SWE-QA: Can Language Models Answer Repository-level Code Questions?¶

Conference: ACL 2026 Findings
arXiv: 2509.14635
Code: https://github.com/peng-weihan/SWE-QA-Bench
Area: Code Intelligence / Repository-level QA
Keywords: Repository-level Code Understanding, Code QA, RAG, Software Engineering Agent, SWE-Bench

TL;DR¶

SWE-QA constructs a repository-level code question-answering benchmark covering 15 real-world Python repositories and 720 high-quality QA pairs. It induces question types from GitHub issues and validates answers through human experts. Experiments show that vanilla LLMs direct prompting is weak, and only RAG or tool-integrated agents like OpenHands/SWE-agent can approach the demands of real-world development QA.

Background & Motivation¶

Background: Evaluations of code question answering have long focused on functions, code snippets, API comments, or StackOverflow-style local problems. For instance, benchmarks like CoSQA, CodeQA, and CodeQueries are more akin to testing whether a model "can explain a given piece of code." While repository-level datasets like CodeRepoQA, CoreQA, and Spyder-CodeQA have appeared in the last two years, their coverage of question types, cross-file dependencies, and human validation remains unsystematic.

Limitations of Prior Work: In real software development, developers rarely ask "what does this line of code mean." Instead, they ask: "Where is a certain feature implemented?" "Why does this class lazily access a certain attribute?" "How does a test take effect across routes, configurations, and request contexts?" Answering these requires the model to navigate between multiple files, classes, functions, and control flows. Relying solely on parametric memory or a single retrieved fragment can easily miss critical dependencies.

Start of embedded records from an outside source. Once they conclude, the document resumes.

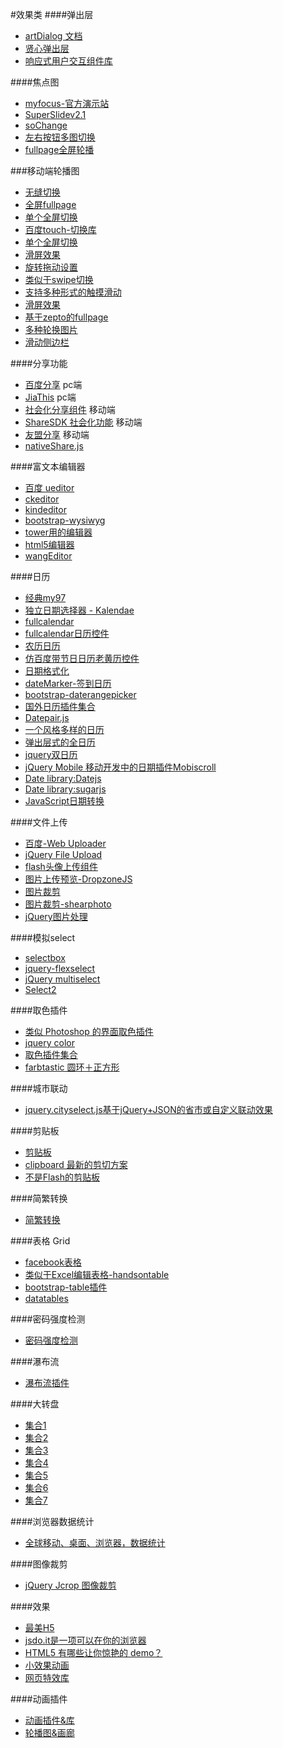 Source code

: 
#效果类
####弹出层
- [artDialog 文档](http://aui.github.io/artDialog/doc/index.html)
- [贤心弹出层](http://sentsin.com/jquery/layer)
- [响应式用户交互组件库](https://github.com/bh-lay/UI)


####焦点图
- [myfocus-官方演示站](http://www.chhua.com/myfocus/)
- [SuperSlidev2.1](http://www.superslide2.com/)
- [soChange](http://www.bujichong.com/sojs/soChange/index.html)
- [左右按钮多图切换](http://bxslider.com/examples/carousel-demystified)
- [fullpage全屏轮播](https://github.com/alvarotrigo/fullPage.js/)
	
###移动端轮播图
- [无缝切换](http://www.swipejs.com)
- [全屏fullpage](https://github.com/peunzhang/fullpage)
- [单个全屏切换](https://github.com/peunzhang/slip.js)
- [百度touch-切换库](http://touch.code.baidu.com/examples.html?qq-pf-to=pcqq.group)
- [单个全屏切换](https://github.com/peunzhang/iSlider)
- [滑屏效果](https://github.com/saw/touch-interfaces)
- [旋转拖动设置](http://baijs.com/tinycircleslider)
- [类似于swipe切换](http://touchslider.com/)
- [支持多种形式的触摸滑动](http://www.swiper.com.cn/demo/index.html)
- [滑屏效果](https://github.com/joker-ye/main/blob/master/wap/index.html)
- [基于zepto的fullpage](https://github.com/yanhaijing/zepto.fullpage)
- [多种轮换图片](http://ajccom.github.io/niceslider)
- [滑动侧边栏](https://mango.github.io/slideout)


####分享功能
- [百度分享](http://share.baidu.com/) pc端
- [JiaThis](http://jiathis.com/) pc端
- [社会化分享组件](http://developer.baidu.com/soc/share) 移动端
- [ShareSDK 社会化功能](http://www.mob.com/#/index) 移动端
- [友盟分享](http://dev.umeng.com/social/android/quick-integration) 移动端
- [nativeShare.js](https://github.com/JefferyWang/nativeShare.js)

####富文本编辑器
- [百度 ueditor](http://ueditor.baidu.com/website/)
- [ckeditor](http://ckeditor.com/)
- [kindeditor](http://kindeditor.net/)
- [bootstrap-wysiwyg](http://www.bootcss.com/p/bootstrap-wysiwyg/)
- [tower用的编辑器](https://github.com/mycolorway/simditor)
- [html5编辑器](http://neilj.github.io/Squire/)
- [wangEditor](https://github.com/wangfupeng1988/wangEditor )

####日历
- [经典my97](http://www.my97.net/dp/demo/index.htm)
- [独立日期选择器 - Kalendae](http://www.cnblogs.com/gbin1/archive/2012/04/16/2452105.html)
- [fullcalendar](http://arshaw.com/fullcalendar/)
- [fullcalendar日历控件 ](http://blog.csdn.net/francislaw/article/details/7740630)
- [农历日历](https://github.com/zzyss86/LunarCalendar)
- [仿百度带节日日历老黄历控件](http://www.sucaisj.com/jiaoben/date/201509/16856.html)
- [日期格式化](http://momentjs.com/)
- [dateMarker-签到日历](https://github.com/Iamlars/dateMarker)
- [bootstrap-daterangepicker](https://github.com/dangrossman/bootstrap-daterangepicker)
- [国外日历插件集合](http://www.vandelaydesign.com/30-best-free-jquery-plugins/)
- [Datepair.js](http://jonthornton.github.io/Datepair.js/)
- [一个风格多样的日历](https://github.com/glad/glDatePicker)
- [弹出层式的全日历](http://amsul.ca/pickadate.js/date/)
- [jquery双日历](http://www.daterangepicker.com/)
- [jQuery Mobile 移动开发中的日期插件Mobiscroll ](https://mobiscroll.com/)
- [Date library:Datejs](https://github.com/datejs/Datejs)
- [Date library:sugarjs](http://sugarjs.com/api/Date)
- [JavaScript日期转换](http://momentjs.com)

####文件上传
- [百度-Web Uploader](http://fex.baidu.com/webuploader/)
- [jQuery File Upload](https://blueimp.github.io/jQuery-File-Upload/)
- [flash头像上传组件](http://www.hdfu.net/)
- [图片上传预览-DropzoneJS](http://www.dropzonejs.com/)
- [图片裁剪](http://elemefe.github.io/image-cropper/)
- [图片裁剪-shearphoto](http://www.shearphoto.com/)
- [jQuery图片处理](http://www.oschina.net/project/tag/284/jquery-image-tools?lang=0&os=0&sort=view&p=2)

####模拟select
- [selectbox](http://aui.github.io/popupjs/doc/selectbox.html)
- [jquery-flexselect](https://github.com/rmm5t/jquery-flexselect)
- [jQuery multiselect](http://loudev.com)
- [Select2](http://select2.github.io/)

####取色插件
- [类似 Photoshop 的界面取色插件](http://www.jq22.com/plugin/367)
- [jquery color](https://github.com/jquery/jquery-color/)
- [取色插件集合](http://www.oschina.net/project/tag/287/color-picker)
- [farbtastic 圆环＋正方形](https://github.com/mattfarina/farbtastic)
	
####城市联动
- [jquery.cityselect.js基于jQuery+JSON的省市或自定义联动效果](http://www.ijquery.cn/?p=360)
	
####剪贴板
- [剪贴板](https://github.com/zeroclipboard/zeroclipboard)
- [clipboard 最新的剪切方案](http://zenorocha.github.io/clipboard.js/)
- [不是Flash的剪贴板](https://github.com/zenorocha/clipboard.js)

####简繁转换
- [简繁转换](https://github.com/BYVoid/OpenCC)

####表格 Grid
- [facebook表格](http://facebook.github.io/fixed-data-table/)
- [类似于Excel编辑表格-handsontable](http://handsontable.com/)
- [bootstrap-table插件](http://bootstrap-table.wenzhixin.net.cn/)
- [datatables](https://www.datatables.net/)

####密码强度检测
- [密码强度检测](http://password.mx500.com/)

####瀑布流
- [瀑布流插件](http://www.wookmark.com/jquery-plugin)

####大转盘
- [集合1](http://www.helloweba.com/view-blog-215.html)
- [集合2](http://www.ui3g.com/demos/show/1408/)
- [集合3](http://www.js-css.cn/a/jscode/award/2014/1230/1423.html)
- [集合4](http://www.js-css.cn/a/jscode/award/list_272_1.html)
- [集合5](http://www.html5cn.org/article-8927-1.html)
- [集合6](https://github.com/JavoByte/rouletteWheel)
- [集合7](http://www.js-css.cn/a/jscode/award/2015/0606/1484.html)

####浏览器数据统计
- [全球移动、桌面、浏览器，数据统计](http://gs.statcounter.com)

####图像裁剪
- [jQuery Jcrop 图像裁剪 ](http://code.ciaoca.com/jquery/jcrop)



####效果
- [最美H5](http://www.iguoguo.net/html5)
- [jsdo.it是一项可以在你的浏览器](http://jsdo.it)
- [HTML5 有哪些让你惊艳的 demo？](http://www.zhihu.com/question/24398907)
- [小效果动画](http://codecanyon.net/item/hoverex-jquery-image-hover-animation-plugin/full_screen_preview/3450469) 	
- [网页特效库](http://hovertree.com/texiao)


####动画插件
- [动画插件&库](http://www.kancloud.cn/kancloud/javascript-resources-2015/99248)
- [轮播图&画廊](http://www.kancloud.cn/kancloud/javascript-resources-2015/99241)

Key Challenge: While large code models are increasingly proficient at writing local code, the evaluation systems have not yet fully tested their ability to understand the "repository as a system." Snippet-level benchmarks can make a model appear strong without demonstrating its ability to answer questions about system design, dependency tracking, and feature localization that real maintainers encounter.

Goal: The authors aim to introduce an evaluation perspective closer to real software engineering. This involves two aspects: abstracting a repository-level question taxonomy from developer issues and constructing a reusable QA generation and human validation pipeline. This benchmark is then used to compare direct prompting, RAG, agents, and commercial code assistants.

Key Insight: Instead of creating questions from handwritten templates, the paper first crawls GitHub issues from SWE-Bench-related repositories to observe how real developers ask questions. These questions are summarized into four primary categories (What / Why / Where / How) and 12 fine-grained intents. This ensures the question distribution of the benchmark mirrors real development environments rather than being a mere collection of academic tasks.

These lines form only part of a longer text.